At least 13 people were also detained in a protest in Çanakkale, among whom was Deniz Uysal, head of the Çanakkale branch of leftist youth organization Halkevleri (People’s Houses), local media also said.
Police also intervened in a demonstration staged by a group of people in Mersin who had gathered over a call on social media and chanted, “Government, resign!” and “We can’t make ends meet,” on Wednesday evening while clanging on pots and pans.
Four of them were detained when the group was preparing to make a public statement to express their concerns over the loss in value of the lira, media reports said.
Six protestors in the Mamak district of Ankara who were holding placards that said “We can’t make ends meet” and calling on President Recep Tayyip Erdoğan’s Justice and Development Party (AKP) government to resign due to poor management of the economy were also detained.
A group of students from Ankara’s Middle East Technical University (ODTÜ) encountered the police while protesting the dire economic situation and chanting “ODTÜ is resisting the AKP!”
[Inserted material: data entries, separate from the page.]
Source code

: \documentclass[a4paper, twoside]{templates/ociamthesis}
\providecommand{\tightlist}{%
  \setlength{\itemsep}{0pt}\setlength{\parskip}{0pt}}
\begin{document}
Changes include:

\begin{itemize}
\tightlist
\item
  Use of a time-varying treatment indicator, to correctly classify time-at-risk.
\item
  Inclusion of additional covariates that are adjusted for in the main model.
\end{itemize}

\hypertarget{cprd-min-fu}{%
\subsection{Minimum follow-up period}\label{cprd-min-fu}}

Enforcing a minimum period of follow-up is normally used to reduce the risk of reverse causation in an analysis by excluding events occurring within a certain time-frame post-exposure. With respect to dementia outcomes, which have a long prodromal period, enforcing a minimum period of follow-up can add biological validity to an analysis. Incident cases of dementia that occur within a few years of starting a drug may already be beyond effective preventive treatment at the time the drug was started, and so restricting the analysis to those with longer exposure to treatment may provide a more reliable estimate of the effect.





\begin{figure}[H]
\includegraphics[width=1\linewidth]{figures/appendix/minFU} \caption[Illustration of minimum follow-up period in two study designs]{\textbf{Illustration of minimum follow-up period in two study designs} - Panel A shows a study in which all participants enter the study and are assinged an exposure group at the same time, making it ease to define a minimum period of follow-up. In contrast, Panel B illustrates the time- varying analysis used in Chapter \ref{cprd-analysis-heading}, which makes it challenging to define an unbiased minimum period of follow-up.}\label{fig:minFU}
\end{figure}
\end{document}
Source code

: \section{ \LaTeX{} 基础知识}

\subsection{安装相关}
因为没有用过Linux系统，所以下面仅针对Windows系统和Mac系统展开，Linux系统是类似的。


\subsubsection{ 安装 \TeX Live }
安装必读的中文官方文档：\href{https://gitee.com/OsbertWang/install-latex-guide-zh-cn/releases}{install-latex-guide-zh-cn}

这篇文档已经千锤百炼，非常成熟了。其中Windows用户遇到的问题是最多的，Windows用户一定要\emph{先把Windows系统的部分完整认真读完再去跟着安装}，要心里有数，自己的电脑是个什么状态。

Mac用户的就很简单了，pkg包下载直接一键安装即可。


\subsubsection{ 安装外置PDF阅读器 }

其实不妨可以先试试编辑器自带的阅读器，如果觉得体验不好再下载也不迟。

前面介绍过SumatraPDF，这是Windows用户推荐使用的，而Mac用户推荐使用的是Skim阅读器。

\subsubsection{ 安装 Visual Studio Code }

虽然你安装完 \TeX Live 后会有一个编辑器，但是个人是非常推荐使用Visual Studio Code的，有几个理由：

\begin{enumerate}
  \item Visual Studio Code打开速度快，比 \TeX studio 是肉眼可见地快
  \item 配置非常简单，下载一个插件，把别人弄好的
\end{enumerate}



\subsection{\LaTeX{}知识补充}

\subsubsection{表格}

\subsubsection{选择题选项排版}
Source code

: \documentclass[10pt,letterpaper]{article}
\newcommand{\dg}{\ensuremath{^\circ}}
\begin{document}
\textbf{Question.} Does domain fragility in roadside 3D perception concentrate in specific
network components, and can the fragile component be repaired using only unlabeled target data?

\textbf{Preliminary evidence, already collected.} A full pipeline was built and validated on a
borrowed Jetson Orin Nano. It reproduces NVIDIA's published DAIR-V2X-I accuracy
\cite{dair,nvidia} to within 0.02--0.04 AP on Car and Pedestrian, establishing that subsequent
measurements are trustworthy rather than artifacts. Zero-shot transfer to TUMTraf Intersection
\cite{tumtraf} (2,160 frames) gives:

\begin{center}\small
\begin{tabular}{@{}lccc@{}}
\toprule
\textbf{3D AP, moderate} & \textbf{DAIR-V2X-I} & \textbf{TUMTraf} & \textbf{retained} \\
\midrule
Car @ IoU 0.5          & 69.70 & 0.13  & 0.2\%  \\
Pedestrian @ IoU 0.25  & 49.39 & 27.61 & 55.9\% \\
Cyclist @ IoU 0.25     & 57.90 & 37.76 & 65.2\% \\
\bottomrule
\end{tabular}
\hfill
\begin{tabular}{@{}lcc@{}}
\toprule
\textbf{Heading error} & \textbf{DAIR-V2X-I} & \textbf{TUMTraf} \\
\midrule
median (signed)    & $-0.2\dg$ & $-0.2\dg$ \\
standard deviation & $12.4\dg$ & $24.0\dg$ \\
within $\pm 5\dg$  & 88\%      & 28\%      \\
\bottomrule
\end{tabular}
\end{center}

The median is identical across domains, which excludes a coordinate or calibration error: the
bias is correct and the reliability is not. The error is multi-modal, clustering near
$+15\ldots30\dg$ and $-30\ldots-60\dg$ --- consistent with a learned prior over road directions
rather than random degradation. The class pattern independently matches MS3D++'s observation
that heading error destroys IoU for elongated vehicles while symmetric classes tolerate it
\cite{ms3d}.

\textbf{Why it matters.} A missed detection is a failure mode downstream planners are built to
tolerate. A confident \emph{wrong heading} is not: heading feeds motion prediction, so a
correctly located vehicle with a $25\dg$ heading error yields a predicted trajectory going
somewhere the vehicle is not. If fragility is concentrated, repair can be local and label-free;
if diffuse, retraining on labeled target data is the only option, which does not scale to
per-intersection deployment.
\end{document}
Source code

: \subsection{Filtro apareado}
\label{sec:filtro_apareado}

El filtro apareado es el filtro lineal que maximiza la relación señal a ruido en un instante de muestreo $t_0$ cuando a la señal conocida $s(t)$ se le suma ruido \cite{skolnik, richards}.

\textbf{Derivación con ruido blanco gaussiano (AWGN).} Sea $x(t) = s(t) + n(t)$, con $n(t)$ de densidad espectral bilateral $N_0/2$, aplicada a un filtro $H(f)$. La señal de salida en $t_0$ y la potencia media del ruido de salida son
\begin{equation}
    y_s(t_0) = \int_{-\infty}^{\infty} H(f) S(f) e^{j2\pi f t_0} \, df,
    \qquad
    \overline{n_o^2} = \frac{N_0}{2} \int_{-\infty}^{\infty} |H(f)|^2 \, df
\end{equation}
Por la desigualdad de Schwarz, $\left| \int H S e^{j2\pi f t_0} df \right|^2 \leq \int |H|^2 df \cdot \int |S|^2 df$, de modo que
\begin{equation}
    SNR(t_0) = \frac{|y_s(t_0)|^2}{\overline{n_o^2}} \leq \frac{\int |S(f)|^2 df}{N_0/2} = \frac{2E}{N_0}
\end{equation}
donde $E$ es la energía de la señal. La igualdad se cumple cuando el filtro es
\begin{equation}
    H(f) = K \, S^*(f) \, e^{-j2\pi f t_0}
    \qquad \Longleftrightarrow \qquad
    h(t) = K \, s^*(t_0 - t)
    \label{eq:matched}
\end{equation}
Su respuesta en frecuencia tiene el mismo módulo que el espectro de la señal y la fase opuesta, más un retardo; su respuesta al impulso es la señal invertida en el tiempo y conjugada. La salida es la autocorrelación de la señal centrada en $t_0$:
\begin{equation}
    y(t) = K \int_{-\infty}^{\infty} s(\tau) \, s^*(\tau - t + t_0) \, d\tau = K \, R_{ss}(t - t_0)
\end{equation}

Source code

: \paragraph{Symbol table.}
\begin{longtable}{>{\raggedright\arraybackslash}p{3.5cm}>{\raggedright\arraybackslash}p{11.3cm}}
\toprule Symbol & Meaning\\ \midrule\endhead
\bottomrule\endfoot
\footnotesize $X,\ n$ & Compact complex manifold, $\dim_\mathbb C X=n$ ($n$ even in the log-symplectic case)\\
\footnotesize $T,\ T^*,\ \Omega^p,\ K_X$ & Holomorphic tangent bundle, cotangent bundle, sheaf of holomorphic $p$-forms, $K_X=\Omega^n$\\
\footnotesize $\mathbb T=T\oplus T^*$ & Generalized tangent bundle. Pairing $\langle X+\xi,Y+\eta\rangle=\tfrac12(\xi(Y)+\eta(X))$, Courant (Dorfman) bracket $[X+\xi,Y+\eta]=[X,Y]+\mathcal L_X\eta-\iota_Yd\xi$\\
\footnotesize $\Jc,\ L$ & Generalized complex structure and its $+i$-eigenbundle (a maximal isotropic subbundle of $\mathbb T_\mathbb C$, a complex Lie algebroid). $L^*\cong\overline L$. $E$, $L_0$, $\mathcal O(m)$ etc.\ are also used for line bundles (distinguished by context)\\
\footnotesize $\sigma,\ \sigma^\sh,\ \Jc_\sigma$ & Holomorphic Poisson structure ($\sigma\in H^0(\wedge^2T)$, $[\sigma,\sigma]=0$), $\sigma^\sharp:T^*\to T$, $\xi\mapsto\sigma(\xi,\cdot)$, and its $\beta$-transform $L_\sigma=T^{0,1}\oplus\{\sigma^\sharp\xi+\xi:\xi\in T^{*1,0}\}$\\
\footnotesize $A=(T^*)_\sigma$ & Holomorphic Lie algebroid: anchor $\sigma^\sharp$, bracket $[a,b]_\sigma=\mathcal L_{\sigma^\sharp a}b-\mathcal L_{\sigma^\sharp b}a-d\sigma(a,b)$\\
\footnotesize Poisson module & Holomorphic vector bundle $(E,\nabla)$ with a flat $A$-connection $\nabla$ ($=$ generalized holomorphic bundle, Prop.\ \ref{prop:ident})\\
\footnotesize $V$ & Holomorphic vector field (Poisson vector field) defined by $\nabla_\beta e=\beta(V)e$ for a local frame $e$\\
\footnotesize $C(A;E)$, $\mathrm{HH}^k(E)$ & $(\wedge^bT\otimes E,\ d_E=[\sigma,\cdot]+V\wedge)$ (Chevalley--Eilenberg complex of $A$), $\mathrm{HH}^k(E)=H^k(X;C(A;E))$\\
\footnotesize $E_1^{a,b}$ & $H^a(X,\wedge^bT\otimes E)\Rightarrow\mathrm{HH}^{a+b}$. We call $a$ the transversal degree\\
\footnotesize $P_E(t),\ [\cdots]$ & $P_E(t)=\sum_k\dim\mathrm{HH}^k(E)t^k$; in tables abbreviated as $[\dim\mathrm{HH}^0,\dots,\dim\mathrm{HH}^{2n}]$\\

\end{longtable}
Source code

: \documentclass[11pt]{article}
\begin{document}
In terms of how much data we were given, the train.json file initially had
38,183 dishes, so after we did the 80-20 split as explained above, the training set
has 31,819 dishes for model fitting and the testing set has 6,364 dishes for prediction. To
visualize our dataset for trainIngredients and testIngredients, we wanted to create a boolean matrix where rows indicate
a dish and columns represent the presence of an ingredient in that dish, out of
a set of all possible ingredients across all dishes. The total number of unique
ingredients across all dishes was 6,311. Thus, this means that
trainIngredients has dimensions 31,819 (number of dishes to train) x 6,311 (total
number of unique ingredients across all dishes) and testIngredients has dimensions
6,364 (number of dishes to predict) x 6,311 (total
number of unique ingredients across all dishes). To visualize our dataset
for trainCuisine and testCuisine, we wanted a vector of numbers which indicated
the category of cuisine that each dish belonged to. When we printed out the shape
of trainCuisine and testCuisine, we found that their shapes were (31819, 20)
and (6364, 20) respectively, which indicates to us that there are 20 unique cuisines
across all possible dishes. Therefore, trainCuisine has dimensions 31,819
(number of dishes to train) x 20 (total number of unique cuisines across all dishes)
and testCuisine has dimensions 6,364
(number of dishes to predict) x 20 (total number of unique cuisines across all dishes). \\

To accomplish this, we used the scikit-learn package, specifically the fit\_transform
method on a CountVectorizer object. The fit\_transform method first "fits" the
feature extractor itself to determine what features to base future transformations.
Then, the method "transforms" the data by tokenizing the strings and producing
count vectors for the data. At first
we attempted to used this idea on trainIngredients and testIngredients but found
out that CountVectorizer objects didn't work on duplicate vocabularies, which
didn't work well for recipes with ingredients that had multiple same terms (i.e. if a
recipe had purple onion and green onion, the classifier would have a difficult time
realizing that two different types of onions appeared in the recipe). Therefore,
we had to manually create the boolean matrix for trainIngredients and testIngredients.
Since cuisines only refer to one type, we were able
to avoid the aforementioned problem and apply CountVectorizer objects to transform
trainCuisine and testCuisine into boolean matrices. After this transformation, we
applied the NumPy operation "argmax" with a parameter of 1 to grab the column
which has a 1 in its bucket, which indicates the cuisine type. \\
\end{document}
İzmir was also the scene of a protest, with hundreds marching and shouting “The AKP will be held to account by the people” and nearby citizens showing support by making a racket.
The Turkish currency has shed 45 percent of its value this year, becoming the world’s worst-performing currency in 2021.
The lira hit a record low on Tuesday, exceeding 13 to the dollar. It has lost around 40 percent in value against the US dollar since the start of the year.
The Turkish central bank last week cut its policy rate from 16 to 15 percent despite inflation running at nearly 20 percent after pressure from Erdoğan.
Central banks usually raise interest rates when inflation surges to dampen spending, but Erdoğan is known for his unorthodox view that high interest rates cause inflation.
Erdoğan on Monday defended the policies and warned that the country was in a “war of economic independence,” triggering further decline in the lira’s value.